The other main musical influence, according to the composer, is the piano music of composers such as Schumann and Chopin. Think of the former’s Vogel als Prophet from Waldszenen and you will get a flavour of the influence. I would add Liszt to that, ahem, list. An example of the kind of piece Rønsholdt evoked in my mind would be the birds that Liszt’s St Francis preaches to in the first of his Légendes.
These two influences – birdsong and the nineteenth century virtuosic piano tradition – mean that this is certainly not a difficult listen. Throughout, Rønsholdt captures the wonder of hearing birds sing. Like birdsong, the music is precise, fragile and yet brimming with vitality. When the final piece ends with a certain abruptness and without any ceremony, as if the archive recording had simply ended, I felt a real sadness and reached for the controls to play the whole thing again. It is the sadness of when a bird we have been listening to flies off out of earshot.
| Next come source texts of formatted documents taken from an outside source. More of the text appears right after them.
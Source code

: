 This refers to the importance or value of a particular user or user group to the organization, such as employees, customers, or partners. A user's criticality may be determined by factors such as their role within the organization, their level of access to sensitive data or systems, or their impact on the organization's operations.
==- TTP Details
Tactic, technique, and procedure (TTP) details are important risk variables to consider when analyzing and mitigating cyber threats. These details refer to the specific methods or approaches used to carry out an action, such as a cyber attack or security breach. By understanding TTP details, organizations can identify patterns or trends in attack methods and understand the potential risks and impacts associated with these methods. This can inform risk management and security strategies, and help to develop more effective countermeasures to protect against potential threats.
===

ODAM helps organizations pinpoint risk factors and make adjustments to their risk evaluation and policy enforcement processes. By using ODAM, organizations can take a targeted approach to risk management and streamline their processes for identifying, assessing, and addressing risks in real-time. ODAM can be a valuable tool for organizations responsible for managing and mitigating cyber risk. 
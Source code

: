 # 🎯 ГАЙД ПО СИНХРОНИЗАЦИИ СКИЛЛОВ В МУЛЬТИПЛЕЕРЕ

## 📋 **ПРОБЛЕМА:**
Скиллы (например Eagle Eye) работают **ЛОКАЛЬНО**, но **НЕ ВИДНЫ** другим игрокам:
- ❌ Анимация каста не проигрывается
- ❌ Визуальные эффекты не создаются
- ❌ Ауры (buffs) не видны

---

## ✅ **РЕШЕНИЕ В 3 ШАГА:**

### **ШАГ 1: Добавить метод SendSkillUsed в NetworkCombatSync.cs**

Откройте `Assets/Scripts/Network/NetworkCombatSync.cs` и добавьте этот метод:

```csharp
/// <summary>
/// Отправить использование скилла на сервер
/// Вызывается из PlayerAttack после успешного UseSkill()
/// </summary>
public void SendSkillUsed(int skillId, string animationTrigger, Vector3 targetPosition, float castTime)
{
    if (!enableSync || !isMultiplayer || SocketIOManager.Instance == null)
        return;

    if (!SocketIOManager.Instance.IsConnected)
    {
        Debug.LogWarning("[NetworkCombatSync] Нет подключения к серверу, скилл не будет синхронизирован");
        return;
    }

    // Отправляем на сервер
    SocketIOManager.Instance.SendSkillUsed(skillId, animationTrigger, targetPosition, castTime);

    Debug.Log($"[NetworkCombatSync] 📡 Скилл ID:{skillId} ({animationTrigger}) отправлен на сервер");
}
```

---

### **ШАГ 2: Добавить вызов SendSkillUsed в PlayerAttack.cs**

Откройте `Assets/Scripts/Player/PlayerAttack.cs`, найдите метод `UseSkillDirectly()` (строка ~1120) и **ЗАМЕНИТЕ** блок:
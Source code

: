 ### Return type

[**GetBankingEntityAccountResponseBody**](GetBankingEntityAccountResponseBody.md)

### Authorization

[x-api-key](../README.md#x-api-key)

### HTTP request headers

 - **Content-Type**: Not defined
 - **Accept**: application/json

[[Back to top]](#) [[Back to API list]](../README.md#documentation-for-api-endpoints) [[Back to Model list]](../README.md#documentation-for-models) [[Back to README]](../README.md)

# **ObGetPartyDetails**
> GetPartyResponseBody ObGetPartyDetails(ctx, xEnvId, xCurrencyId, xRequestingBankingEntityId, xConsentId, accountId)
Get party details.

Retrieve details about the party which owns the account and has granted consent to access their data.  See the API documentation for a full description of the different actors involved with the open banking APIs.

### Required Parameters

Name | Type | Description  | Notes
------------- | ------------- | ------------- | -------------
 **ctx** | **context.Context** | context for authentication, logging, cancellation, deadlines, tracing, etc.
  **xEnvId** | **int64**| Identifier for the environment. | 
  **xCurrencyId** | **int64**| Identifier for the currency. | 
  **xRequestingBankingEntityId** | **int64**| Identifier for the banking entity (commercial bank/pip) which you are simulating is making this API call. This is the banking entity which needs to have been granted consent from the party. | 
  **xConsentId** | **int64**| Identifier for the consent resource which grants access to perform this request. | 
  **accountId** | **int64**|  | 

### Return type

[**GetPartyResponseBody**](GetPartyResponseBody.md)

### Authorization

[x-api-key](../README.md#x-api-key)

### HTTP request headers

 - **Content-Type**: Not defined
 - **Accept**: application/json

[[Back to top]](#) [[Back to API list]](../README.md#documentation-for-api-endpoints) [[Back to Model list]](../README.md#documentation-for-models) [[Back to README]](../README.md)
Lenio Liatsou is a suitably magical guide. She seems to inhabit the world of the piece to an uncanny degree. The birdsong is interpreted with a fluidity and conviction that it is hard not to hear real birds in her playing. She brings a fantastic array of colours to bear on the music and is hyper sensitive to the little hints at the deeper mood of each piece that litter the score. If the title ‘archive’ conjures up something dry and academic, Liatsou is always aware that what she is filing away are emotional experiences. The recording given to her by Da Capo could hardly be better. I have heard a lot of superbly recorded piano music in the last twelve months and this is up there with the best. A lot of Rønsholdt’s writing is high up on the piano but it never sounds brittle in Da Capo’s plush sound.